ECLI:NL:RBUTR:2008:BF9673
Rechtbank Utrecht
- Eerste aanleg - enkelvoudig
- Rechtspraak.nl
Verzoekschrift tot vestiging van vruchtgebruik door onterfde weduwe
In deze zaak heeft de onterfde weduwe, aangeduid als [verzoekster], een verzoekschrift ingediend op basis van artikel 4:30 BW. Zij verzoekt om het vestigen van vruchtgebruik op alle goederen die behoren tot de nalatenschap van haar overleden echtgenoot [G], met uitzondering van de echtelijke woning en de inboedel. De kantonrechter heeft geoordeeld dat de procedure had moeten worden ingeleid met een dagvaarding en dat de verdere procedure volgens de regels van de dagvaardingsprocedure moet verlopen. De kantonrechter heeft daarbij rekening gehouden met alle relevante omstandigheden, waaronder het inkomen van [verzoekster] en haar jong-meerderjarige zoon [J].

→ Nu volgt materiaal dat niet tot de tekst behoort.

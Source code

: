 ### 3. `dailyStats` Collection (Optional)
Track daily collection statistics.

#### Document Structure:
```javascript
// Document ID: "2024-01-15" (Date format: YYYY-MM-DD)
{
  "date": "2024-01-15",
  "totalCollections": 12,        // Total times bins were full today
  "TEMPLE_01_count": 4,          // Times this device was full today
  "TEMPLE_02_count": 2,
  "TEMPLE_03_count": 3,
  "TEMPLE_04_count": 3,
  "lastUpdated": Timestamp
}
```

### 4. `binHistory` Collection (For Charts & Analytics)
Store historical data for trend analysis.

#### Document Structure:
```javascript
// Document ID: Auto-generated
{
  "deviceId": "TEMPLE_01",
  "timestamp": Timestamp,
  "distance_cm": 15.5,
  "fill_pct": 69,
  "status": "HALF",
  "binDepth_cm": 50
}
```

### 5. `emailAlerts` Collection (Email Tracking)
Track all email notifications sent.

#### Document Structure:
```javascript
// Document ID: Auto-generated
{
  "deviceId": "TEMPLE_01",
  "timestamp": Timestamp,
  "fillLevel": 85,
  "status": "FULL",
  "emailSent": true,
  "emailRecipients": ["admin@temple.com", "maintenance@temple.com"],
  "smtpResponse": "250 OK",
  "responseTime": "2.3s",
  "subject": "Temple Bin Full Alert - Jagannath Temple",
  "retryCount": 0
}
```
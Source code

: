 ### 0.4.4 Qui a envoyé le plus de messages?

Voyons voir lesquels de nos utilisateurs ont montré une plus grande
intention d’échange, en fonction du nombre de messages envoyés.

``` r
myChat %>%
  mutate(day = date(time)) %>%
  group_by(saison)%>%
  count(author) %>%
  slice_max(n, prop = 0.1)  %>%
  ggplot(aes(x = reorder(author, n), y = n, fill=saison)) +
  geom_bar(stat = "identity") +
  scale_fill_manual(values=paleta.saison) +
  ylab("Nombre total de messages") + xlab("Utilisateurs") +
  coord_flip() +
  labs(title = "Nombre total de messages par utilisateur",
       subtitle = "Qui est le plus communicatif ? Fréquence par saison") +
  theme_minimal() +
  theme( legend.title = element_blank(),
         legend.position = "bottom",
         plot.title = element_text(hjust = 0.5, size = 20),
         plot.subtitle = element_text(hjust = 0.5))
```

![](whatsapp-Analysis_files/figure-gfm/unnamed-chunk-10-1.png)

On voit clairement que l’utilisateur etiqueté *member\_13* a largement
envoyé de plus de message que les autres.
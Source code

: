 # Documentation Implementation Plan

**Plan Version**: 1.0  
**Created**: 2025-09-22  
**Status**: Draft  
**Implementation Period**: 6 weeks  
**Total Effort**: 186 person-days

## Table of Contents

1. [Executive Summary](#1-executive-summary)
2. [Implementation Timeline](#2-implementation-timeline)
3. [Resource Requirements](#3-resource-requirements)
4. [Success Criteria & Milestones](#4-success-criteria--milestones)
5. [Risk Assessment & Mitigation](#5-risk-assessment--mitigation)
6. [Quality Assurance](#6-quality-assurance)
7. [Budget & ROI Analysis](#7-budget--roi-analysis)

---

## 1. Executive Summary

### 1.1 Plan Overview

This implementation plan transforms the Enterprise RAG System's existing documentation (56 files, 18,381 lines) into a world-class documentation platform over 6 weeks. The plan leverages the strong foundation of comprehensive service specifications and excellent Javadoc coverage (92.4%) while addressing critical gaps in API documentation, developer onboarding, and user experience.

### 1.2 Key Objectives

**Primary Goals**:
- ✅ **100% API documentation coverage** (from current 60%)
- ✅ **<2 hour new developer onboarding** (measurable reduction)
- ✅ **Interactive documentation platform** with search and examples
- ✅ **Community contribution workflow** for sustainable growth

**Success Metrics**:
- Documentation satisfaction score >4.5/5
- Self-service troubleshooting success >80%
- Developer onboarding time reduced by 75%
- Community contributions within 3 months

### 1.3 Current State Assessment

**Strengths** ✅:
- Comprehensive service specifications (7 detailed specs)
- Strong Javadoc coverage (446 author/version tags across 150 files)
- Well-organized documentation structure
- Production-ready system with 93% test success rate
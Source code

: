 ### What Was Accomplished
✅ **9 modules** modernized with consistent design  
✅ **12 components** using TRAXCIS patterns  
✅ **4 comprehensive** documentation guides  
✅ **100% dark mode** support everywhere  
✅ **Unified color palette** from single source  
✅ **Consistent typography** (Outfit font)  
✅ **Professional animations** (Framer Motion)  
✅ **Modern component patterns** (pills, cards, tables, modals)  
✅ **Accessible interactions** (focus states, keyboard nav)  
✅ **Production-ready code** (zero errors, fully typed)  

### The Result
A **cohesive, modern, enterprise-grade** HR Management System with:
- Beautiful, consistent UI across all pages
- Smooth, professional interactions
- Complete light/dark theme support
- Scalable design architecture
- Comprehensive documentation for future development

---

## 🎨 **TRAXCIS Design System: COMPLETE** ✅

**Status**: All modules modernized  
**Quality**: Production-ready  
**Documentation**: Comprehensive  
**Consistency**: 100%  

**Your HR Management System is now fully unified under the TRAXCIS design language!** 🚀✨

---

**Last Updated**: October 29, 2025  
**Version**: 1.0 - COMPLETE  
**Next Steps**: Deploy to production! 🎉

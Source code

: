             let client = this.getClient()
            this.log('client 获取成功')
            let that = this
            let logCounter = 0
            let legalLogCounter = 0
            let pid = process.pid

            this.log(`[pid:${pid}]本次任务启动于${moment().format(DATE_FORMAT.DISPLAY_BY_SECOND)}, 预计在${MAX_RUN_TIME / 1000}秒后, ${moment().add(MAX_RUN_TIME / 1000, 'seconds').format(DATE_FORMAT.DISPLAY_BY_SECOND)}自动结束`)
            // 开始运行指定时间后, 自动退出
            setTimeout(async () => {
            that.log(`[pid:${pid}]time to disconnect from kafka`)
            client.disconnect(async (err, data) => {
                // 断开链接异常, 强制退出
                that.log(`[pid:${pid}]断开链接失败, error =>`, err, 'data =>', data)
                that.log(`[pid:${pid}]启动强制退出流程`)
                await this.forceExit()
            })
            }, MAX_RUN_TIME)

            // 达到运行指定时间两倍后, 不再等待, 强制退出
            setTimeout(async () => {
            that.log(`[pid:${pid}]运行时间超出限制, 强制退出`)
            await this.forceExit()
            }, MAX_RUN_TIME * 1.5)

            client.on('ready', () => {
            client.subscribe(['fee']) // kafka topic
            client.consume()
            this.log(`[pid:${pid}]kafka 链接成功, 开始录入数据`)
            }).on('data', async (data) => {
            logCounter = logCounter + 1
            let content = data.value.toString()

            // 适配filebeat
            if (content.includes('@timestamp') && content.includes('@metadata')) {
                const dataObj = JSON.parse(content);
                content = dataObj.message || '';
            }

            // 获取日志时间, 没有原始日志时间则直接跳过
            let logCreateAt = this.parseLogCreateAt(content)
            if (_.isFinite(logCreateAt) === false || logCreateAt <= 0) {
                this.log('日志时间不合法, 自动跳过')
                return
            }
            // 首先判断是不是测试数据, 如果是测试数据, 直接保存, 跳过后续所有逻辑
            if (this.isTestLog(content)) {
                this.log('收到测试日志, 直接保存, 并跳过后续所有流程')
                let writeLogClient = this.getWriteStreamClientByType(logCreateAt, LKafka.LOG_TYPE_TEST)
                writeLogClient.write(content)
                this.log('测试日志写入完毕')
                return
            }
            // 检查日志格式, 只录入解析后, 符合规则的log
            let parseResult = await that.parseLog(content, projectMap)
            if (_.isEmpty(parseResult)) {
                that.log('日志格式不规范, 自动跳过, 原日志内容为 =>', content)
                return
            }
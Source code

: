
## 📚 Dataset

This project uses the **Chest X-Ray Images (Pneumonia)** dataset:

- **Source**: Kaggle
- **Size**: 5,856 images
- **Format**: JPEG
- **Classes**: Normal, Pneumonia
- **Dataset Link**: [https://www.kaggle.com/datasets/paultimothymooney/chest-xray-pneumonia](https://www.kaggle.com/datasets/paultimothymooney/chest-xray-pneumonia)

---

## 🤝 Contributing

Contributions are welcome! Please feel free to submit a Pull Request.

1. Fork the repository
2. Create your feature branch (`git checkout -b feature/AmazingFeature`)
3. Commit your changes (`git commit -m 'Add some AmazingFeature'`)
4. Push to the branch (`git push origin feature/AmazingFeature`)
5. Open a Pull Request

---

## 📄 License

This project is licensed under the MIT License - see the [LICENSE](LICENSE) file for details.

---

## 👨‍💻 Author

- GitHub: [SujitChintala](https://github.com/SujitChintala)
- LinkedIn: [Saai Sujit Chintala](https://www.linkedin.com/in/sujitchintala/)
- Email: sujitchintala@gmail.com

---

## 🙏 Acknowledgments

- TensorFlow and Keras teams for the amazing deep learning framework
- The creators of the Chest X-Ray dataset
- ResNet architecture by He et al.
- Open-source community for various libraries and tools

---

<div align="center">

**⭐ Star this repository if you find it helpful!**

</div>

De kantonrechter heeft vastgesteld dat [verzoekster] geen aanspraak kan maken op voortzetting van haar oude leefpatroon, maar dat zij recht heeft op een passende voorziening. De beoordeling van de behoefte van [verzoekster] is gebaseerd op het gezinsinkomen ten tijde van het huwelijk en de duur van de samenleving. De kantonrechter heeft ook rekening gehouden met de toekomstige ontwikkelingen, zoals de verwachte uitkeringen van polissen en de leeftijd van [J], die op korte termijn 21 jaar zal worden.
Uiteindelijk heeft de kantonrechter geoordeeld dat [verzoekster] met ingang van 2008 geen behoefte heeft aan het vestigen van het gevraagde vruchtgebruik, en heeft het verzoek afgewezen. De kantonrechter heeft ook de proceskosten aan de zijde van de verwerende partijen toegewezen. Dit vonnis is uitgesproken op 3 september 2008 door mr. P. Krepel, kantonrechter.